**Goal of the exercise:**
Would you please set down the data again exactly as given, excluding the pictures?

**Excerpted data:**
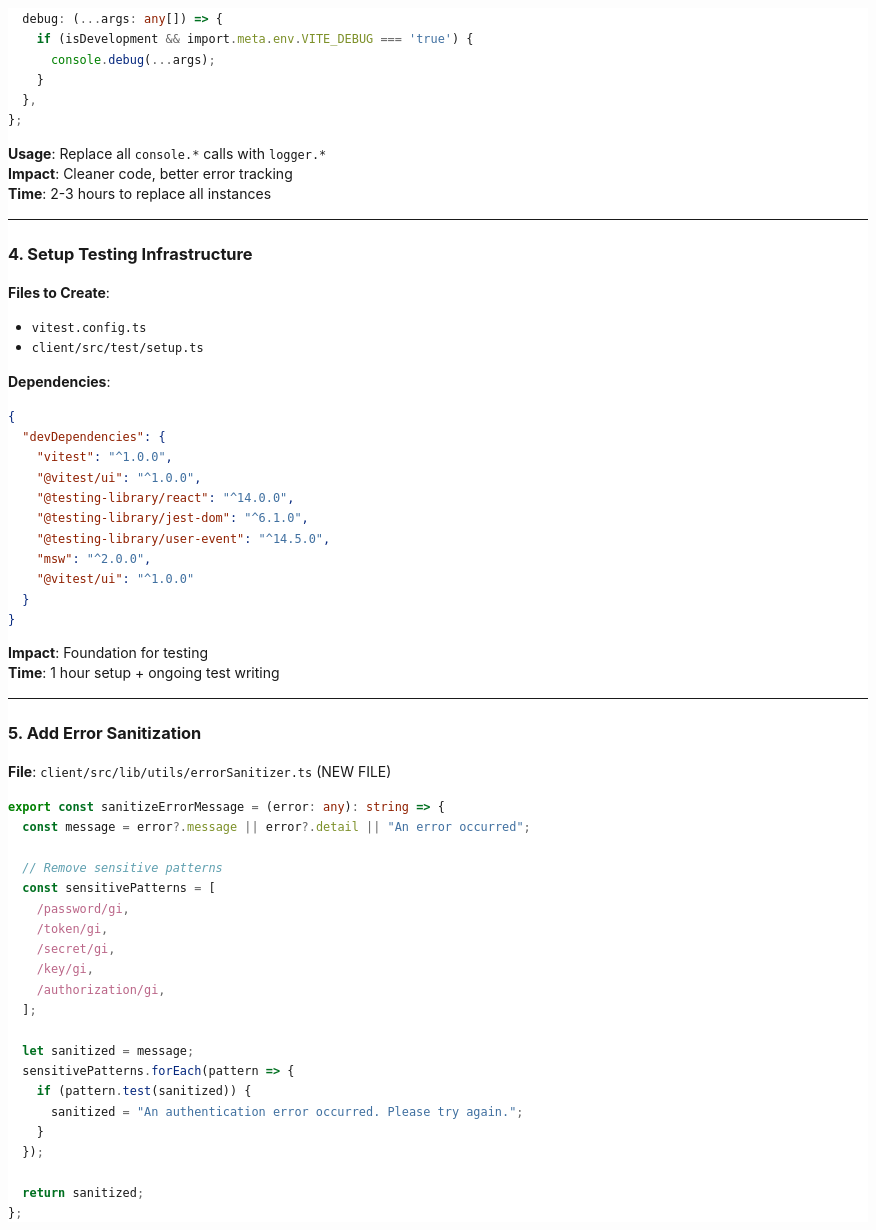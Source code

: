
 ```typescript
  debug: (...args: any[]) => {
    if (isDevelopment && import.meta.env.VITE_DEBUG === 'true') {
      console.debug(...args);
    }
  },
};
```

**Usage**: Replace all `console.*` calls with `logger.*`  
**Impact**: Cleaner code, better error tracking  
**Time**: 2-3 hours to replace all instances

---

### 4. Setup Testing Infrastructure
**Files to Create**:
- `vitest.config.ts`
- `client/src/test/setup.ts`

**Dependencies**:
```json
{
  "devDependencies": {
    "vitest": "^1.0.0",
    "@vitest/ui": "^1.0.0",
    "@testing-library/react": "^14.0.0",
    "@testing-library/jest-dom": "^6.1.0",
    "@testing-library/user-event": "^14.5.0",
    "msw": "^2.0.0",
    "@vitest/ui": "^1.0.0"
  }
}
```

**Impact**: Foundation for testing  
**Time**: 1 hour setup + ongoing test writing

---

### 5. Add Error Sanitization
**File**: `client/src/lib/utils/errorSanitizer.ts` (NEW FILE)

```typescript
export const sanitizeErrorMessage = (error: any): string => {
  const message = error?.message || error?.detail || "An error occurred";
  
  // Remove sensitive patterns
  const sensitivePatterns = [
    /password/gi,
    /token/gi,
    /secret/gi,
    /key/gi,
    /authorization/gi,
  ];
  
  let sanitized = message;
  sensitivePatterns.forEach(pattern => {
    if (pattern.test(sanitized)) {
      sanitized = "An authentication error occurred. Please try again.";
    }
  });
  
  return sanitized;
};
```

**Output:**
Source code

:
 ```typescript
  debug: (...args: any[]) => {
    if (isDevelopment && import.meta.env.VITE_DEBUG === 'true') {
      console.debug(...args);
    }
  },
};
```

**Usage**: Replace all `console.*` calls with `logger.*`  
**Impact**: Cleaner code, better error tracking  
**Time**: 2-3 hours to replace all instances

---

### 4. Setup Testing Infrastructure
**Files to Create**:
- `vitest.config.ts`
- `client/src/test/setup.ts`

**Dependencies**:
```json
{
  "devDependencies": {
    "vitest": "^1.0.0",
    "@vitest/ui": "^1.0.0",
    "@testing-library/react": "^14.0.0",
    "@testing-library/jest-dom": "^6.1.0",
    "@testing-library/user-event": "^14.5.0",
    "msw": "^2.0.0",
    "@vitest/ui": "^1.0.0"
  }
}
```

**Impact**: Foundation for testing  
**Time**: 1 hour setup + ongoing test writing

---

### 5. Add Error Sanitization
**File**: `client/src/lib/utils/errorSanitizer.ts` (NEW FILE)

```typescript
export const sanitizeErrorMessage = (error: any): string => {
  const message = error?.message || error?.detail || "An error occurred";
  
  // Remove sensitive patterns
  const sensitivePatterns = [
    /password/gi,
    /token/gi,
    /secret/gi,
    /key/gi,
    /authorization/gi,
  ];
  
  let sanitized = message;
  sensitivePatterns.forEach(pattern => {
    if (pattern.test(sanitized)) {
      sanitized = "An authentication error occurred. Please try again.";
    }
  });
  
  return sanitized;
};
```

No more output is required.